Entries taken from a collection
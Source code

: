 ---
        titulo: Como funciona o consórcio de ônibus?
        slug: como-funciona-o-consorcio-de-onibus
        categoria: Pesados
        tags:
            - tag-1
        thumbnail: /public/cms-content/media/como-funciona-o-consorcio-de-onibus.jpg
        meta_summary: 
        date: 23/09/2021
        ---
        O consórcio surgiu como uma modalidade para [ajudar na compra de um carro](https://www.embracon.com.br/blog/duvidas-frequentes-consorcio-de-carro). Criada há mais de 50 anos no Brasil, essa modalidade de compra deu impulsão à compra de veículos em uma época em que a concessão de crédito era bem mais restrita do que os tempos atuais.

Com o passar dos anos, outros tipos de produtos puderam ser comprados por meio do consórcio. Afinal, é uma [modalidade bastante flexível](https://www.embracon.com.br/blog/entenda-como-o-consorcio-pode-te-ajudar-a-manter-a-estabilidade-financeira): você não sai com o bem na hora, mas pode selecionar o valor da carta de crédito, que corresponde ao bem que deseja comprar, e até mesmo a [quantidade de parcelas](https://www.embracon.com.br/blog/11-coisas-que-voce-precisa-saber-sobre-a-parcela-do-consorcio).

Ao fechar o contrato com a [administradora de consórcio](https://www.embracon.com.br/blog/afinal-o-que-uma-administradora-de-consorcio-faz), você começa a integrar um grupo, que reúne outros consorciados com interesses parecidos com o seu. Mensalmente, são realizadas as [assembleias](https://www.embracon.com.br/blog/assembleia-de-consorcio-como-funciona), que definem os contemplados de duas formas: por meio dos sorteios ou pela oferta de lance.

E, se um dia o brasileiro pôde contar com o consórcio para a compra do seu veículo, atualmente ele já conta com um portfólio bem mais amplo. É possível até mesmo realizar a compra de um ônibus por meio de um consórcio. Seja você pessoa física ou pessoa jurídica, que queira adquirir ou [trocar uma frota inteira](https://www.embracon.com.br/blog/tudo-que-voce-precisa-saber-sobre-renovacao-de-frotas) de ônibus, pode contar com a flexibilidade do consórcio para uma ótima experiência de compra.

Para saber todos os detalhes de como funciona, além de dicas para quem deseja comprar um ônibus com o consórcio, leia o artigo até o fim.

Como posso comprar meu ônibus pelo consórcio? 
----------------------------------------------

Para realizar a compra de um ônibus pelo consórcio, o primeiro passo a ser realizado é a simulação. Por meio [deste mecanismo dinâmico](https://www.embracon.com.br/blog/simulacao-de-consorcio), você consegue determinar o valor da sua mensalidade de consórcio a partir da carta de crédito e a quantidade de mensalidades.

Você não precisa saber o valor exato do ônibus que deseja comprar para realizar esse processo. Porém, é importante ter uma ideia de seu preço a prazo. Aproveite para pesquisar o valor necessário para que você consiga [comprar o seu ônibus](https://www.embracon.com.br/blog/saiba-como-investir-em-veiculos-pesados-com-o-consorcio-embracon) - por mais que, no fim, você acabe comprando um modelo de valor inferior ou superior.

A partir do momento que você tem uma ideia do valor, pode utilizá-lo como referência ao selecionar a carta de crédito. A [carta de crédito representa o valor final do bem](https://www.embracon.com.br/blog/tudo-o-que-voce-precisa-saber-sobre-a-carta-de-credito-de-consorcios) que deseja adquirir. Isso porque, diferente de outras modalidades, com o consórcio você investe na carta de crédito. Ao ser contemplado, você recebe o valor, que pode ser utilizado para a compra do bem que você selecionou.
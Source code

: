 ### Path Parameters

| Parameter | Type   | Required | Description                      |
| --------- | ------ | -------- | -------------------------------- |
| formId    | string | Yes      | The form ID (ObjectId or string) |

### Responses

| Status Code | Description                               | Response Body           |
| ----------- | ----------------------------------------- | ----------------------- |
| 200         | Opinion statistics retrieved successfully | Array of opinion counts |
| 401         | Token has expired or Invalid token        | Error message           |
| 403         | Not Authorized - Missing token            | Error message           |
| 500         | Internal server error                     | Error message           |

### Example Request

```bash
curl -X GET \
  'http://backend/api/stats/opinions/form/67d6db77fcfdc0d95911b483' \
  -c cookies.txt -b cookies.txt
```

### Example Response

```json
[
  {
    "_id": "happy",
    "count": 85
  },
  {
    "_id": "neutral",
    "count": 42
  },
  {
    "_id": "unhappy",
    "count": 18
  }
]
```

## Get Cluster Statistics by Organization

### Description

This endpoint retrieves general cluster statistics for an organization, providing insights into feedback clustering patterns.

▶ _THE TASK_: Your reply must repeat the entries above exactly and in full.

▶ _OUTPUT OF THE EXERCISE_:
Source code

: ---
        titulo: Como funciona o consórcio de ônibus?
        slug: como-funciona-o-consorcio-de-onibus
        categoria: Pesados
        tags:
            - tag-1
        thumbnail: /public/cms-content/media/como-funciona-o-consorcio-de-onibus.jpg
        meta_summary: 
        date: 23/09/2021
        ---
        O consórcio surgiu como uma modalidade para [ajudar na compra de um carro](https://www.embracon.com.br/blog/duvidas-frequentes-consorcio-de-carro). Criada há mais de 50 anos no Brasil, essa modalidade de compra deu impulsão à compra de veículos em uma época em que a concessão de crédito era bem mais restrita do que os tempos atuais.

Com o passar dos anos, outros tipos de produtos puderam ser comprados por meio do consórcio. Afinal, é uma [modalidade bastante flexível](https://www.embracon.com.br/blog/entenda-como-o-consorcio-pode-te-ajudar-a-manter-a-estabilidade-financeira): você não sai com o bem na hora, mas pode selecionar o valor da carta de crédito, que corresponde ao bem que deseja comprar, e até mesmo a [quantidade de parcelas](https://www.embracon.com.br/blog/11-coisas-que-voce-precisa-saber-sobre-a-parcela-do-consorcio).

Ao fechar o contrato com a [administradora de consórcio](https://www.embracon.com.br/blog/afinal-o-que-uma-administradora-de-consorcio-faz), você começa a integrar um grupo, que reúne outros consorciados com interesses parecidos com o seu. Mensalmente, são realizadas as [assembleias](https://www.embracon.com.br/blog/assembleia-de-consorcio-como-funciona), que definem os contemplados de duas formas: por meio dos sorteios ou pela oferta de lance.

E, se um dia o brasileiro pôde contar com o consórcio para a compra do seu veículo, atualmente ele já conta com um portfólio bem mais amplo. É possível até mesmo realizar a compra de um ônibus por meio de um consórcio. Seja você pessoa física ou pessoa jurídica, que queira adquirir ou [trocar uma frota inteira](https://www.embracon.com.br/blog/tudo-que-voce-precisa-saber-sobre-renovacao-de-frotas) de ônibus, pode contar com a flexibilidade do consórcio para uma ótima experiência de compra.

Para saber todos os detalhes de como funciona, além de dicas para quem deseja comprar um ônibus com o consórcio, leia o artigo até o fim.

Como posso comprar meu ônibus pelo consórcio? 
----------------------------------------------

Para realizar a compra de um ônibus pelo consórcio, o primeiro passo a ser realizado é a simulação. Por meio [deste mecanismo dinâmico](https://www.embracon.com.br/blog/simulacao-de-consorcio), você consegue determinar o valor da sua mensalidade de consórcio a partir da carta de crédito e a quantidade de mensalidades.

Você não precisa saber o valor exato do ônibus que deseja comprar para realizar esse processo. Porém, é importante ter uma ideia de seu preço a prazo. Aproveite para pesquisar o valor necessário para que você consiga [comprar o seu ônibus](https://www.embracon.com.br/blog/saiba-como-investir-em-veiculos-pesados-com-o-consorcio-embracon) - por mais que, no fim, você acabe comprando um modelo de valor inferior ou superior.

A partir do momento que você tem uma ideia do valor, pode utilizá-lo como referência ao selecionar a carta de crédito. A [carta de crédito representa o valor final do bem](https://www.embracon.com.br/blog/tudo-o-que-voce-precisa-saber-sobre-a-carta-de-credito-de-consorcios) que deseja adquirir. Isso porque, diferente de outras modalidades, com o consórcio você investe na carta de crédito. Ao ser contemplado, você recebe o valor, que pode ser utilizado para a compra do bem que você selecionou.
Source code

: ### Path Parameters

| Parameter | Type   | Required | Description                      |
| --------- | ------ | -------- | -------------------------------- |
| formId    | string | Yes      | The form ID (ObjectId or string) |

### Responses

| Status Code | Description                               | Response Body           |
| ----------- | ----------------------------------------- | ----------------------- |
| 200         | Opinion statistics retrieved successfully | Array of opinion counts |
| 401         | Token has expired or Invalid token        | Error message           |
| 403         | Not Authorized - Missing token            | Error message           |
| 500         | Internal server error                     | Error message           |

### Example Request

```bash
curl -X GET \
  'http://backend/api/stats/opinions/form/67d6db77fcfdc0d95911b483' \
  -c cookies.txt -b cookies.txt
```

### Example Response

```json
[
  {
    "_id": "happy",
    "count": 85
  },
  {
    "_id": "neutral",
    "count": 42
  },
  {
    "_id": "unhappy",
    "count": 18
  }
]
```

## Get Cluster Statistics by Organization

### Description

This endpoint retrieves general cluster statistics for an organization, providing insights into feedback clustering patterns.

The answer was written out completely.